Records from a dataset:

________________

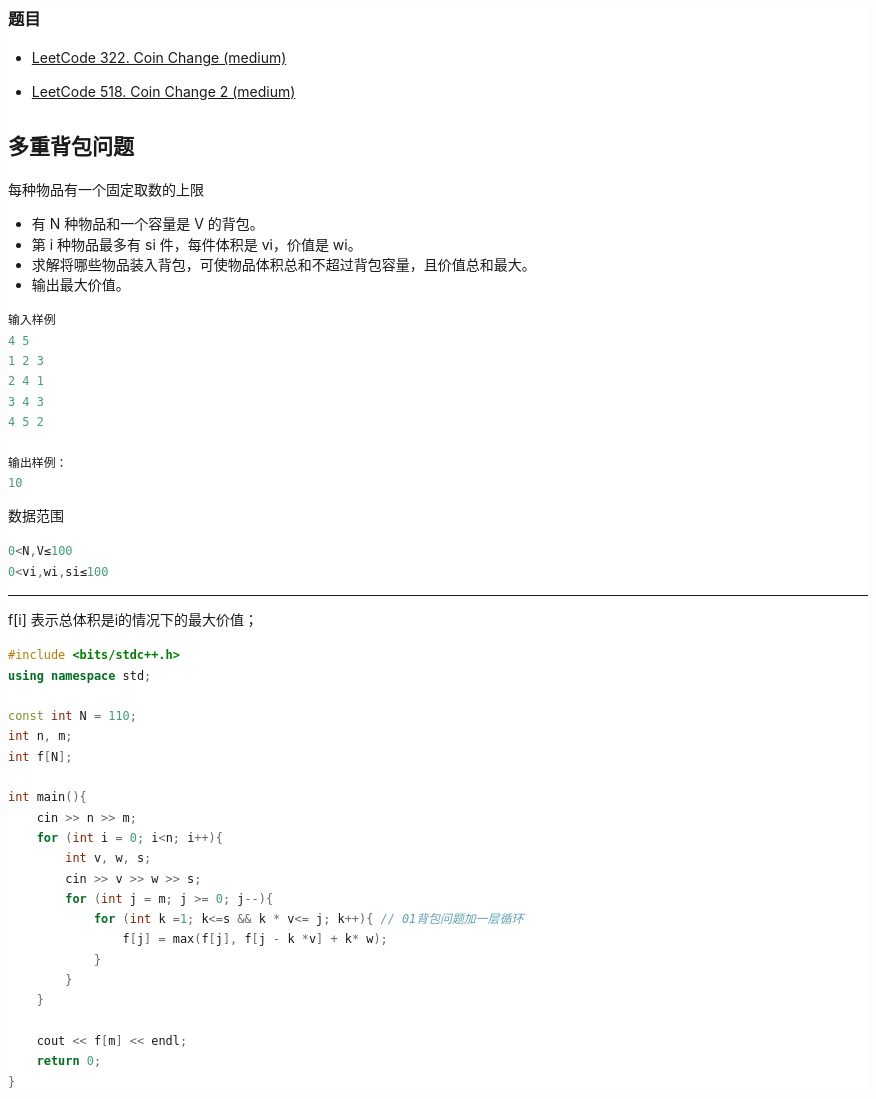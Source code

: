 ### 题目

- [LeetCode 322. Coin Change (medium)](../problems/301-400/322.coin-change.md)

- [LeetCode 518. Coin Change 2 (medium)](../problems/501-600/518.coin-change-2.md)

## 多重背包问题

每种物品有一个固定取数的上限

* 有 N 种物品和一个容量是 V 的背包。
* 第 i 种物品最多有 si 件，每件体积是 vi，价值是 wi。
* 求解将哪些物品装入背包，可使物品体积总和不超过背包容量，且价值总和最大。
* 输出最大价值。

```cpp
输入样例
4 5
1 2 3
2 4 1
3 4 3
4 5 2

输出样例：
10
```

数据范围

```cpp
0<N,V≤100
0<vi,wi,si≤100
```

---

f[i] 表示总体积是i的情况下的最大价值；

```cpp
#include <bits/stdc++.h>
using namespace std;

const int N = 110;
int n, m;
int f[N];

int main(){
    cin >> n >> m;
    for (int i = 0; i<n; i++){
        int v, w, s;
        cin >> v >> w >> s;
        for (int j = m; j >= 0; j--){
            for (int k =1; k<=s && k * v<= j; k++){ // 01背包问题加一层循环
                f[j] = max(f[j], f[j - k *v] + k* w);
            }
        }
    }

    cout << f[m] << endl;
    return 0;
}
```
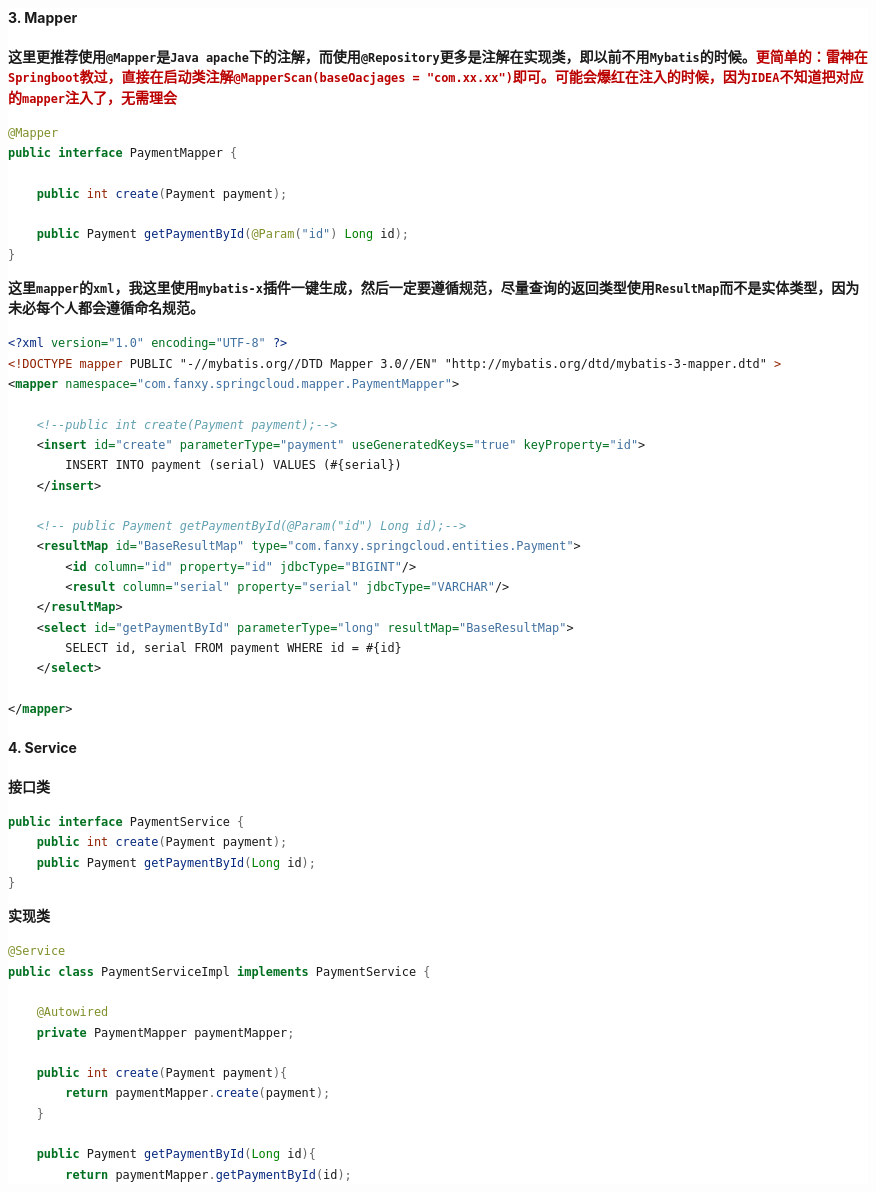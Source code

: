 #### 3. Mapper

**这里更推荐使用`@Mapper`是`Java apache`下的注解，而使用`@Repository`更多是注解在实现类，即以前不用`Mybatis`的时候。<font color="bb000">更简单的：雷神在`Springboot`教过，直接在启动类注解`@MapperScan(baseOacjages = "com.xx.xx")`即可。可能会爆红在注入的时候，因为`IDEA`不知道把对应的`mapper`注入了，无需理会</font>**

```java
@Mapper                       
public interface PaymentMapper {

    public int create(Payment payment);

    public Payment getPaymentById(@Param("id") Long id);
}
```

**这里`mapper`的`xml`，我这里使用`mybatis-x`插件一键生成，然后一定要遵循规范，尽量查询的返回类型使用`ResultMap`而不是实体类型，因为未必每个人都会遵循命名规范。**

```xml
<?xml version="1.0" encoding="UTF-8" ?>
<!DOCTYPE mapper PUBLIC "-//mybatis.org//DTD Mapper 3.0//EN" "http://mybatis.org/dtd/mybatis-3-mapper.dtd" >
<mapper namespace="com.fanxy.springcloud.mapper.PaymentMapper">

    <!--public int create(Payment payment);-->
    <insert id="create" parameterType="payment" useGeneratedKeys="true" keyProperty="id">
        INSERT INTO payment (serial) VALUES (#{serial})
    </insert>

    <!-- public Payment getPaymentById(@Param("id") Long id);-->
    <resultMap id="BaseResultMap" type="com.fanxy.springcloud.entities.Payment">
        <id column="id" property="id" jdbcType="BIGINT"/>
        <result column="serial" property="serial" jdbcType="VARCHAR"/>
    </resultMap>
    <select id="getPaymentById" parameterType="long" resultMap="BaseResultMap">
        SELECT id, serial FROM payment WHERE id = #{id}
    </select>

</mapper>
```

#### 4. Service

**接口类**

```java
public interface PaymentService {
    public int create(Payment payment);
    public Payment getPaymentById(Long id);
}
```

**实现类**

```java
@Service
public class PaymentServiceImpl implements PaymentService {

    @Autowired
    private PaymentMapper paymentMapper;

    public int create(Payment payment){
        return paymentMapper.create(payment);
    }

    public Payment getPaymentById(Long id){
        return paymentMapper.getPaymentById(id);
```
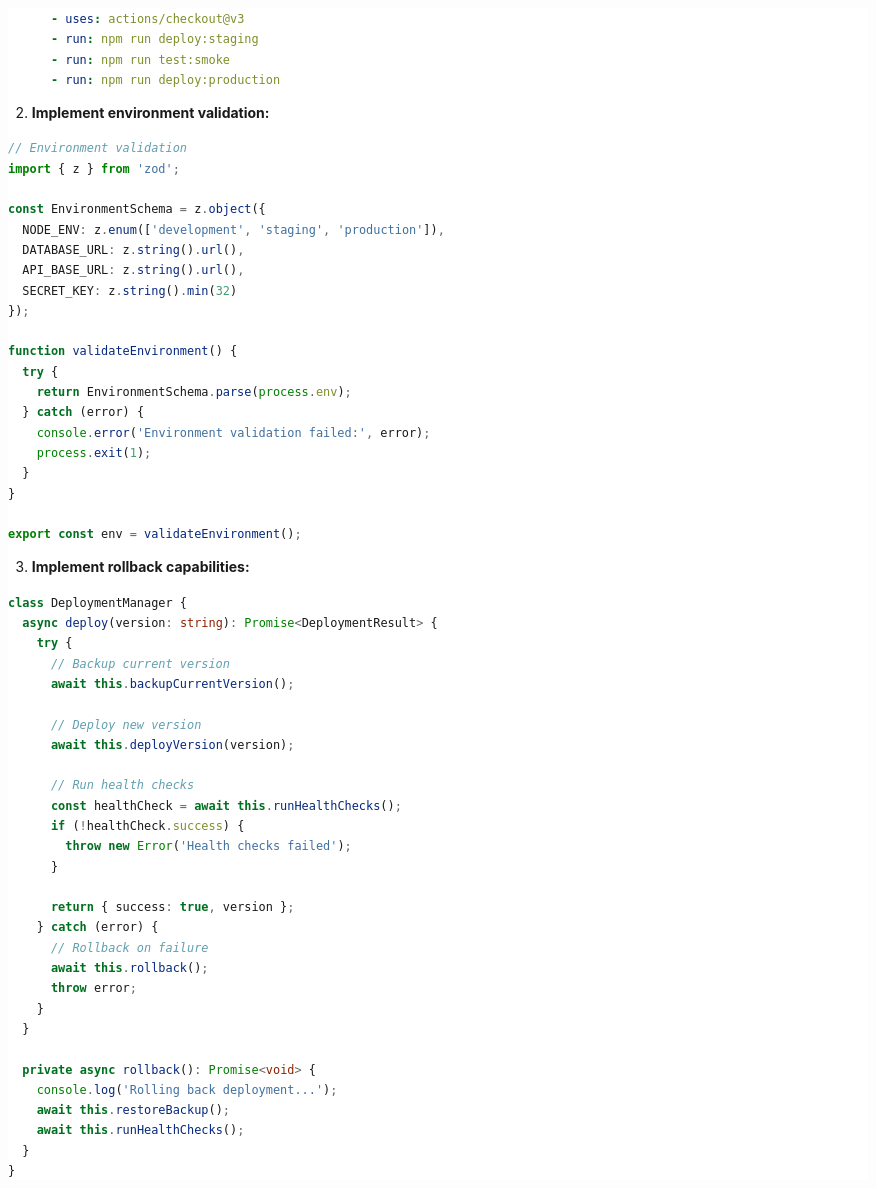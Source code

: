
 ```yaml
      - uses: actions/checkout@v3
      - run: npm run deploy:staging
      - run: npm run test:smoke
      - run: npm run deploy:production
```

2. **Implement environment validation:**
```typescript
// Environment validation
import { z } from 'zod';

const EnvironmentSchema = z.object({
  NODE_ENV: z.enum(['development', 'staging', 'production']),
  DATABASE_URL: z.string().url(),
  API_BASE_URL: z.string().url(),
  SECRET_KEY: z.string().min(32)
});

function validateEnvironment() {
  try {
    return EnvironmentSchema.parse(process.env);
  } catch (error) {
    console.error('Environment validation failed:', error);
    process.exit(1);
  }
}

export const env = validateEnvironment();
```

3. **Implement rollback capabilities:**
```typescript
class DeploymentManager {
  async deploy(version: string): Promise<DeploymentResult> {
    try {
      // Backup current version
      await this.backupCurrentVersion();
      
      // Deploy new version
      await this.deployVersion(version);
      
      // Run health checks
      const healthCheck = await this.runHealthChecks();
      if (!healthCheck.success) {
        throw new Error('Health checks failed');
      }
      
      return { success: true, version };
    } catch (error) {
      // Rollback on failure
      await this.rollback();
      throw error;
    }
  }
  
  private async rollback(): Promise<void> {
    console.log('Rolling back deployment...');
    await this.restoreBackup();
    await this.runHealthChecks();
  }
}
```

________________

# BRIEF
Count the lines in the records above that contain the word "await", and give only the number.

# SOLUTION FOR THIS PROBLEM
6